I am not suggesting this is the same thing. But it may be parallel evolution like US badgers, and the UK badgers.

How about that libertarians are dead set against the type of rent-seeking that resulted in pharmacists being forbidden from telling their patients about cheaper alternatives?

1 Like

Those would be small-l libertarians. They’re not the ones who show up here to whinge about the slippery slope to tyranny.

I went to CVS pharmacy with a prescription a while back, and the pharmacist explained that my insurance would not cover it, and the cost to me would be something like $650 for six doses. I was kind of gobsmacked, and after a slackjawed moment said “I’m sorry, but I can’t afford that, I’m sorry to have wasted your time”. She said, “well, wait a minute, let me see what I can do” and went in the back room. A minute later she came back and charged me about $300.
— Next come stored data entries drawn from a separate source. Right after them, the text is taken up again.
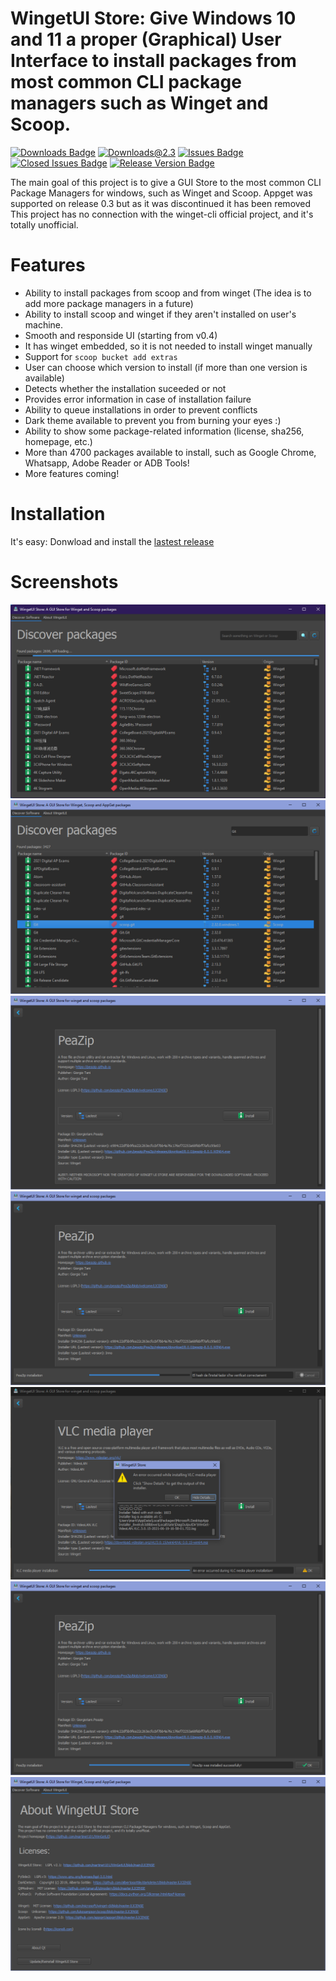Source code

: # WingetUI Store: Give Windows 10 and 11 a proper (Graphical) User Interface to install packages from most common CLI package managers such as Winget and Scoop.
[![Downloads Badge](https://img.shields.io/github/downloads/martinet101/WinGetUI/total.svg?style=for-the-badge)](https://github.com/martinet101/ElevenClock/releases)
[![Downloads@2.3](https://img.shields.io/github/downloads/martinet101/WinGetUI/latest/total?style=for-the-badge)](https://github.com/martinet101/ElevenClock/releases/latest) 
[![Issues Badge](https://img.shields.io/github/issues/martinet101/WinGetUI?style=for-the-badge)](https://github.com/martinet101/ElevenClock/issues)
[![Closed Issues Badge](https://img.shields.io/github/issues-closed/martinet101/WinGetUI?style=for-the-badge)](https://github.com/martinet101/ElevenClock/issues?q=is%3Aissue+is%3Aclosed)
[![Release Version Badge](https://img.shields.io/github/v/release/martinet101/WinGetUI?style=for-the-badge)](https://github.com/martinet101/ElevenClock/releases/latest)

The main goal of this project is to give a GUI Store to the most common CLI Package Managers for windows, such as Winget and Scoop. Appget was supported on release 0.3 but as it was discontinued it has been removed
This project has no connection with the winget-cli official project, and it's totally unofficial.
# Features
 - Ability to install packages from scoop and from winget (The idea is to add more package managers in a future)
 - Ability to install scoop and winget if they aren't installed on user's machine.
 - Smooth and responside UI (starting from v0.4)
 - It has winget embedded, so it is not needed to install winget manually
 - Support for `scoop bucket add extras`
 - User can choose which version to install (if more than one version is available)
 - Detects whether the installation suceeded or not
 - Provides error information in case of installation failure
 - Ability to queue installations in order to prevent conflicts
 - Dark theme available to prevent you from burning your eyes :)
 - Ability to show some package-related information (license, sha256, homepage, etc.)
 - More than 4700 packages available to install, such as Google Chrome, Whatsapp, Adobe Reader or ADB Tools!
 - More features coming!


# Installation
It's easy: Donwload and install the <a href="https://github.com/martinet101/WinGetUI/releases">lastest release</a>


# Screenshots
![alt text](/media/winget_1.png)
![alt text](/media/winget_2.png)
![alt text](/media/winget_3.png)
![alt text](/media/winget_4.png)
![alt text](/media/winget_6.png)
![alt text](/media/winget_5.png)
![alt text](/media/winget_7.png)
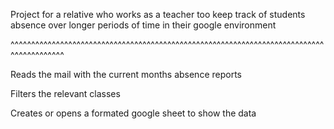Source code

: Project for a relative who works as a teacher too keep track of students absence over longer periods of time in their google environment

^^^^^^^^^^^^^^^^^^^^^^^^^^^^^^^^^^^^^^^^^^^^^^^^^^^^^^^^^^^^^^^^^^^^^^^^^^^^^^^^^^^^^^^^^

Reads the mail with the current months absence reports

Filters the relevant classes

Creates or opens a formated google sheet to show the data
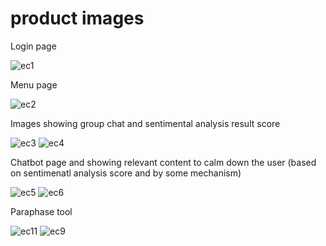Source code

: # product images 
Login page

![ec1](https://github.com/user-attachments/assets/5e0aa4a5-b7f0-4f5d-bb1f-25149b7fa741)

Menu page 

![ec2](https://github.com/user-attachments/assets/530b2491-39a5-4259-b033-1dbe08647f86)

Images showing group chat and sentimental analysis result score

![ec3](https://github.com/user-attachments/assets/89c30969-b50e-4ffb-a751-47e26a28e83b)
![ec4](https://github.com/user-attachments/assets/6d478040-5094-41ec-adb7-177a8820b0ed)

Chatbot page and showing relevant content to calm down the user (based on sentimenatl analysis score and by some mechanism)

![ec5](https://github.com/user-attachments/assets/ce36907b-b278-4f9d-a017-2235aec0ad48)
![ec6](https://github.com/user-attachments/assets/d67430cd-3be8-409f-abec-ad89c2e4e3cb)

Paraphase tool

![ec11](https://github.com/user-attachments/assets/48a5de6c-6a88-42a1-ae2c-9f4388885ab2)
![ec9](https://github.com/user-attachments/assets/65238944-bd06-4b4a-a4bb-463cafc71ea2)

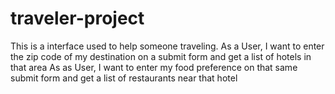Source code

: # traveler-project
This is a interface used to help someone traveling. 
As a User, I want to enter the zip code of my destination on a submit form and get a list of hotels in that area
As as User, I want to enter my food preference on that same submit form and get a list of restaurants near that hotel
Laissez faire ruthlessness or regulatory capture? Mostly the latter, I think - under laissez faire capitalism I could make (for example) opiates trivially from poppies grown in my garden, but physicians’ trade organizations have successfully co-opted taxpayer funded thugs to harshly punish that sort of free enterprise. Unauthorized attempts at healing and medication are criminal acts; only the (often hereditary) caste of physician-hierophants are permitted to prescribe, and the factions of the medical trade (homeopaths, osteopaths, allopaths, et cetera ad infinitum) all have their fanatic devotees who’ll wage proxy wars for their priesthoods in Internet forums like this one without ever considering that they are just arguing for different flavors of government-enforced aristocracy.

1 Like

Checks out. I get an rx at Costco for $37/mo, versus paying half of the insurance company price of $625. Even with the lack of progress toward my deductible I am way ahead. The Costco pharmacist was cool enough to find a goodrx competitor that beat goodrx’s $60 price and definitely beat Costcos regular price of $467. I was very lucky to have a doctor who knew the best way to get the four drugs i have taken with him. Two ended up cheapest through my 90 day insurance with drug co discount cards the doc has, and one was cheapest ordering directly through the drug co 800 number. Trying to figure this out on my own I would surely have overpaid, or more likely just given up on the unaffordable medical care.


The trouble is that, while by definition deviations from ‘free market’, these sorts of things are the deviations from ‘free market’ that always crop up when a bunch of profit maximizing entities with superior information realize that competing until their price is equal to their marginal cost of production kind of sucks compared to putting some effort into changing the rules.

It is true that a system’s degenerate case is not identical to that system; but, in practice, one cannot evaluate a system without considering the likelihood, and severity, of it slumping into one of it’s degenerate cases.

Enlightened monarchs tend to spawn crueld idiot children sooner or later, aristocracies have a habit of slouching toward oligarchy. “Free market” arrangements tend to explore the opportunities of regulatory capture(if there are enough regulators to be worth capturing them); or rather feudal looking operations smeared with a thin layer of potempkin contract law, if not. Sometimes you even get both.

Aspirin is an over the counter medicine. Not a generic (though it also happens to be generic). When we talk about generics we’re talking about prescription only meds that aren’t protected by patents. So anyone can manufacture them. Not a situation where you can walk out and by them for cheaper than you’re insurance pays. And doctors here don’t typically prescribe or distribute OTC meds except for clinical reasons.

Though there are rare examples of OTC drugs that are also available in prescription form where its cheaper for the patient to get the script. Friend has GIRD. The co-pay for 500 script pills was less than a bottle of 50 store brand famotidine/pepsid OTC. BUT bulk packs of 1000 pils from Costco are cheaper than the copay for the script.

This topic was automatically closed after 5 days. New replies are no longer allowed.